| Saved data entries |
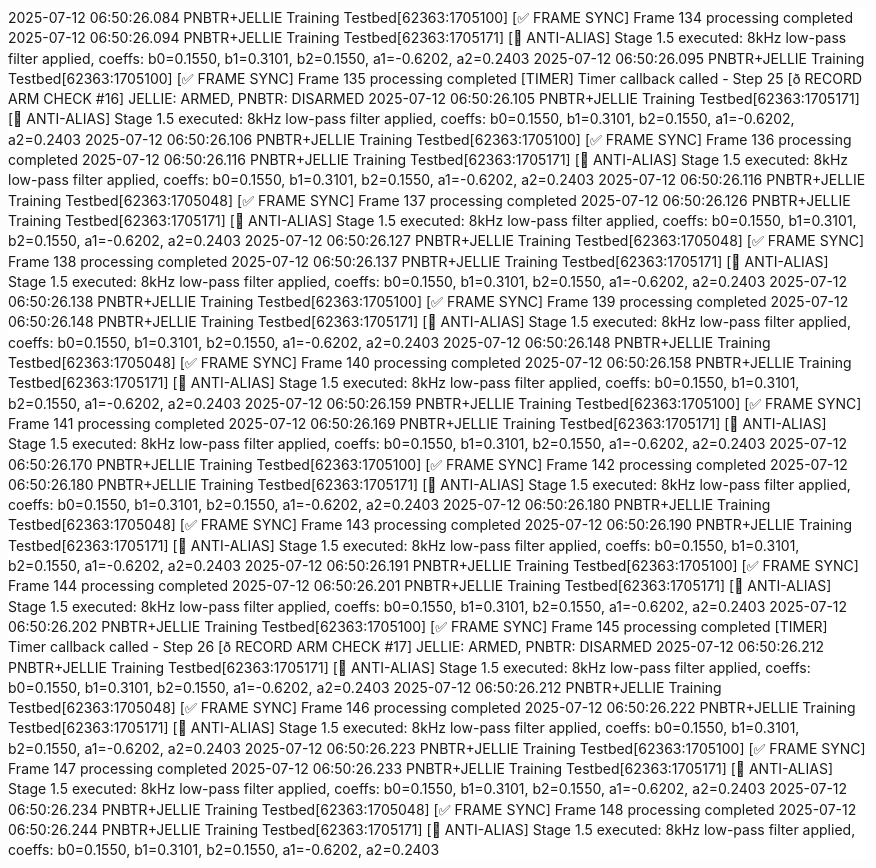 2025-07-12 06:50:26.084 PNBTR+JELLIE Training Testbed[62363:1705100] [✅ FRAME SYNC] Frame 134 processing completed
2025-07-12 06:50:26.094 PNBTR+JELLIE Training Testbed[62363:1705171] [🎯 ANTI-ALIAS] Stage 1.5 executed: 8kHz low-pass filter applied, coeffs: b0=0.1550, b1=0.3101, b2=0.1550, a1=-0.6202, a2=0.2403
2025-07-12 06:50:26.095 PNBTR+JELLIE Training Testbed[62363:1705100] [✅ FRAME SYNC] Frame 135 processing completed
[TIMER] Timer callback called - Step 25
[ð RECORD ARM CHECK #16] JELLIE: ARMED, PNBTR: DISARMED
2025-07-12 06:50:26.105 PNBTR+JELLIE Training Testbed[62363:1705171] [🎯 ANTI-ALIAS] Stage 1.5 executed: 8kHz low-pass filter applied, coeffs: b0=0.1550, b1=0.3101, b2=0.1550, a1=-0.6202, a2=0.2403
2025-07-12 06:50:26.106 PNBTR+JELLIE Training Testbed[62363:1705100] [✅ FRAME SYNC] Frame 136 processing completed
2025-07-12 06:50:26.116 PNBTR+JELLIE Training Testbed[62363:1705171] [🎯 ANTI-ALIAS] Stage 1.5 executed: 8kHz low-pass filter applied, coeffs: b0=0.1550, b1=0.3101, b2=0.1550, a1=-0.6202, a2=0.2403
2025-07-12 06:50:26.116 PNBTR+JELLIE Training Testbed[62363:1705048] [✅ FRAME SYNC] Frame 137 processing completed
2025-07-12 06:50:26.126 PNBTR+JELLIE Training Testbed[62363:1705171] [🎯 ANTI-ALIAS] Stage 1.5 executed: 8kHz low-pass filter applied, coeffs: b0=0.1550, b1=0.3101, b2=0.1550, a1=-0.6202, a2=0.2403
2025-07-12 06:50:26.127 PNBTR+JELLIE Training Testbed[62363:1705048] [✅ FRAME SYNC] Frame 138 processing completed
2025-07-12 06:50:26.137 PNBTR+JELLIE Training Testbed[62363:1705171] [🎯 ANTI-ALIAS] Stage 1.5 executed: 8kHz low-pass filter applied, coeffs: b0=0.1550, b1=0.3101, b2=0.1550, a1=-0.6202, a2=0.2403
2025-07-12 06:50:26.138 PNBTR+JELLIE Training Testbed[62363:1705100] [✅ FRAME SYNC] Frame 139 processing completed
2025-07-12 06:50:26.148 PNBTR+JELLIE Training Testbed[62363:1705171] [🎯 ANTI-ALIAS] Stage 1.5 executed: 8kHz low-pass filter applied, coeffs: b0=0.1550, b1=0.3101, b2=0.1550, a1=-0.6202, a2=0.2403
2025-07-12 06:50:26.148 PNBTR+JELLIE Training Testbed[62363:1705048] [✅ FRAME SYNC] Frame 140 processing completed
2025-07-12 06:50:26.158 PNBTR+JELLIE Training Testbed[62363:1705171] [🎯 ANTI-ALIAS] Stage 1.5 executed: 8kHz low-pass filter applied, coeffs: b0=0.1550, b1=0.3101, b2=0.1550, a1=-0.6202, a2=0.2403
2025-07-12 06:50:26.159 PNBTR+JELLIE Training Testbed[62363:1705100] [✅ FRAME SYNC] Frame 141 processing completed
2025-07-12 06:50:26.169 PNBTR+JELLIE Training Testbed[62363:1705171] [🎯 ANTI-ALIAS] Stage 1.5 executed: 8kHz low-pass filter applied, coeffs: b0=0.1550, b1=0.3101, b2=0.1550, a1=-0.6202, a2=0.2403
2025-07-12 06:50:26.170 PNBTR+JELLIE Training Testbed[62363:1705100] [✅ FRAME SYNC] Frame 142 processing completed
2025-07-12 06:50:26.180 PNBTR+JELLIE Training Testbed[62363:1705171] [🎯 ANTI-ALIAS] Stage 1.5 executed: 8kHz low-pass filter applied, coeffs: b0=0.1550, b1=0.3101, b2=0.1550, a1=-0.6202, a2=0.2403
2025-07-12 06:50:26.180 PNBTR+JELLIE Training Testbed[62363:1705048] [✅ FRAME SYNC] Frame 143 processing completed
2025-07-12 06:50:26.190 PNBTR+JELLIE Training Testbed[62363:1705171] [🎯 ANTI-ALIAS] Stage 1.5 executed: 8kHz low-pass filter applied, coeffs: b0=0.1550, b1=0.3101, b2=0.1550, a1=-0.6202, a2=0.2403
2025-07-12 06:50:26.191 PNBTR+JELLIE Training Testbed[62363:1705100] [✅ FRAME SYNC] Frame 144 processing completed
2025-07-12 06:50:26.201 PNBTR+JELLIE Training Testbed[62363:1705171] [🎯 ANTI-ALIAS] Stage 1.5 executed: 8kHz low-pass filter applied, coeffs: b0=0.1550, b1=0.3101, b2=0.1550, a1=-0.6202, a2=0.2403
2025-07-12 06:50:26.202 PNBTR+JELLIE Training Testbed[62363:1705100] [✅ FRAME SYNC] Frame 145 processing completed
[TIMER] Timer callback called - Step 26
[ð RECORD ARM CHECK #17] JELLIE: ARMED, PNBTR: DISARMED
2025-07-12 06:50:26.212 PNBTR+JELLIE Training Testbed[62363:1705171] [🎯 ANTI-ALIAS] Stage 1.5 executed: 8kHz low-pass filter applied, coeffs: b0=0.1550, b1=0.3101, b2=0.1550, a1=-0.6202, a2=0.2403
2025-07-12 06:50:26.212 PNBTR+JELLIE Training Testbed[62363:1705048] [✅ FRAME SYNC] Frame 146 processing completed
2025-07-12 06:50:26.222 PNBTR+JELLIE Training Testbed[62363:1705171] [🎯 ANTI-ALIAS] Stage 1.5 executed: 8kHz low-pass filter applied, coeffs: b0=0.1550, b1=0.3101, b2=0.1550, a1=-0.6202, a2=0.2403
2025-07-12 06:50:26.223 PNBTR+JELLIE Training Testbed[62363:1705100] [✅ FRAME SYNC] Frame 147 processing completed
2025-07-12 06:50:26.233 PNBTR+JELLIE Training Testbed[62363:1705171] [🎯 ANTI-ALIAS] Stage 1.5 executed: 8kHz low-pass filter applied, coeffs: b0=0.1550, b1=0.3101, b2=0.1550, a1=-0.6202, a2=0.2403
2025-07-12 06:50:26.234 PNBTR+JELLIE Training Testbed[62363:1705048] [✅ FRAME SYNC] Frame 148 processing completed
2025-07-12 06:50:26.244 PNBTR+JELLIE Training Testbed[62363:1705171] [🎯 ANTI-ALIAS] Stage 1.5 executed: 8kHz low-pass filter applied, coeffs: b0=0.1550, b1=0.3101, b2=0.1550, a1=-0.6202, a2=0.2403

| How to complete this task |
One stretch of the lines above is wanted, from the line that contains "2025-07-12 06:50:26.202 PNBTR+JELLIE" through the line that contains "06:50:26.212 PNBTR+JELLIE Training Testbed[62363:1705171]". Output it exactly.

| Answer to the exercise |
2025-07-12 06:50:26.202 PNBTR+JELLIE Training Testbed[62363:1705100] [✅ FRAME SYNC] Frame 145 processing completed
[TIMER] Timer callback called - Step 26
[ð RECORD ARM CHECK #17] JELLIE: ARMED, PNBTR: DISARMED
2025-07-12 06:50:26.212 PNBTR+JELLIE Training Testbed[62363:1705171] [🎯 ANTI-ALIAS] Stage 1.5 executed: 8kHz low-pass filter applied, coeffs: b0=0.1550, b1=0.3101, b2=0.1550, a1=-0.6202, a2=0.2403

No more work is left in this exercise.